Trustees of the Chartered Institution of Water and Environmental Management (CIWEM) have declared a climate and ecology emergency, arguing that even if the country achieves net zero emissions by 2050 and adapts to limit global heating to 1.5°C, it won’t be enough. In doing so it follows in the wake of the British Government, which declared a climate emergency on 1 May. However, its pledge to achieve net zero emissions within the organisation by 2030 goes a step further than the country-wide 2050 target announced by Theresa May in June.
CIWEM is the only Royal Chartered Professional Body dedicated to the water and environment sector, representing a community of thousands of members and organisations in more 89 countries. The declaration was made at the same time as the Government’s independent climate advisor, the Committee on Climate Change, warned that England is off-track to meet its emissions reduction targets and is unprepared for the impacts of a hotter world. Terry Fuller, chief executive of CIWEM said: ‘The government’s advisers have spelled it out: despite pledges on net zero, action isn’t matching ambition. We recognise that achieving net zero by 2050 domestically won’t avert the kind of disastrous global heating projected under current trends. That’s why we’re setting a net zero target of 2030 for our own organisation and will be developing a detailed action plan in the coming months to achieve it and make sure we lead from the front, including strong advocacy internationally through our overseas members.’
With more than 10,000 experts on flooding, coastal change, drought and managing the natural environment within CIWEM’s ranks, the organisation believes that it is uniquely placed to mobilise those with answers to the urgent challenges posed by climate change. The official CIWEM declaration states that ‘environmental professionals hold the key to developing and implementing solutions to the climate and ecological emergency.’ The organisation’s first commitment is to create climate and ecological champions of its members.
Fuller’s overall message was one of both adaptation and resilience. ‘We can plan, adapt and build resilience to a 4°C hotter world, though we must do everything to avert it in the first place,’ he said. ‘We know how to do this, and we’ll be working with everyone from government to the public to ensure difficult choices aren’t ducked and ambition is translated into real action on the ground.’

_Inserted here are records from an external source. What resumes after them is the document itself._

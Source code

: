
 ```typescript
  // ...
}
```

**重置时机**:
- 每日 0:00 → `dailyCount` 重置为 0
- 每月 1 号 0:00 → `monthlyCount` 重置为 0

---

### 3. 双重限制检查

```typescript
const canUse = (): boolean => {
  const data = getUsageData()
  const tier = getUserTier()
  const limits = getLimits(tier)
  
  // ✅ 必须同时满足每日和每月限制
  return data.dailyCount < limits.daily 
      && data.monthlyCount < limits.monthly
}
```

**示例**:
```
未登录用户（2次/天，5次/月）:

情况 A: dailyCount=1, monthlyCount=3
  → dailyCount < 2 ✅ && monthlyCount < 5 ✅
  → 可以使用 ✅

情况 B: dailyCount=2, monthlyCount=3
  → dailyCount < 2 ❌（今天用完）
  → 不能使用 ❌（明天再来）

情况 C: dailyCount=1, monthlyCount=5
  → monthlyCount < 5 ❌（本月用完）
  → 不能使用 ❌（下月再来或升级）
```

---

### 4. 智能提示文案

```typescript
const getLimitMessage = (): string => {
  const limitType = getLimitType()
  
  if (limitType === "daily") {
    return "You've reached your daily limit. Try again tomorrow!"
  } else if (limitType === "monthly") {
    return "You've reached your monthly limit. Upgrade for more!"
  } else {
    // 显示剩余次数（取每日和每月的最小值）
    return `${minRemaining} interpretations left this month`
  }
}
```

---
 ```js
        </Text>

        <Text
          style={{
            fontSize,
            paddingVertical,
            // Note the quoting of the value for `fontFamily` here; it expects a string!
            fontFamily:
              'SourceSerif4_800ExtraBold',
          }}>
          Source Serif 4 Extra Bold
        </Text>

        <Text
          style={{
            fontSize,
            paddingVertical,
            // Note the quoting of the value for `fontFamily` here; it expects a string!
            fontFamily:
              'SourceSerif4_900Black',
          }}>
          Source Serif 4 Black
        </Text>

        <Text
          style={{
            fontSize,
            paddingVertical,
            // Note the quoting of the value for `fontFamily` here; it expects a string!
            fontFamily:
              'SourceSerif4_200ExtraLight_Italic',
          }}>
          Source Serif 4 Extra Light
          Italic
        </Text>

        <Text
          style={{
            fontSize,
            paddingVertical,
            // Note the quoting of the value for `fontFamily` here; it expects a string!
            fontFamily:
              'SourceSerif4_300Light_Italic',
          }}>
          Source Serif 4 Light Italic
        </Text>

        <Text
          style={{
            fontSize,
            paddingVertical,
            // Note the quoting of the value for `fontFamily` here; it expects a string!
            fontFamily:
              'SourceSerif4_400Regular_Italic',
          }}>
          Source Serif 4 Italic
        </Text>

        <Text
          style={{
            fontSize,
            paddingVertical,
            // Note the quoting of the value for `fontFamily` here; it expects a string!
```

CIWEM aren’t the only ones to see value in publicly declaring a climate emergency. In the US, Representative Alexandria Ocasio-Cortez and Senator Bernie Sanders announced their proposal for a resolution declaring a national climate emergency on Tuesday and more than 7,000 colleges and universities across the globe declared a climate emergency on Wednesday, jointly unveiling a three-point plan to address the crisis.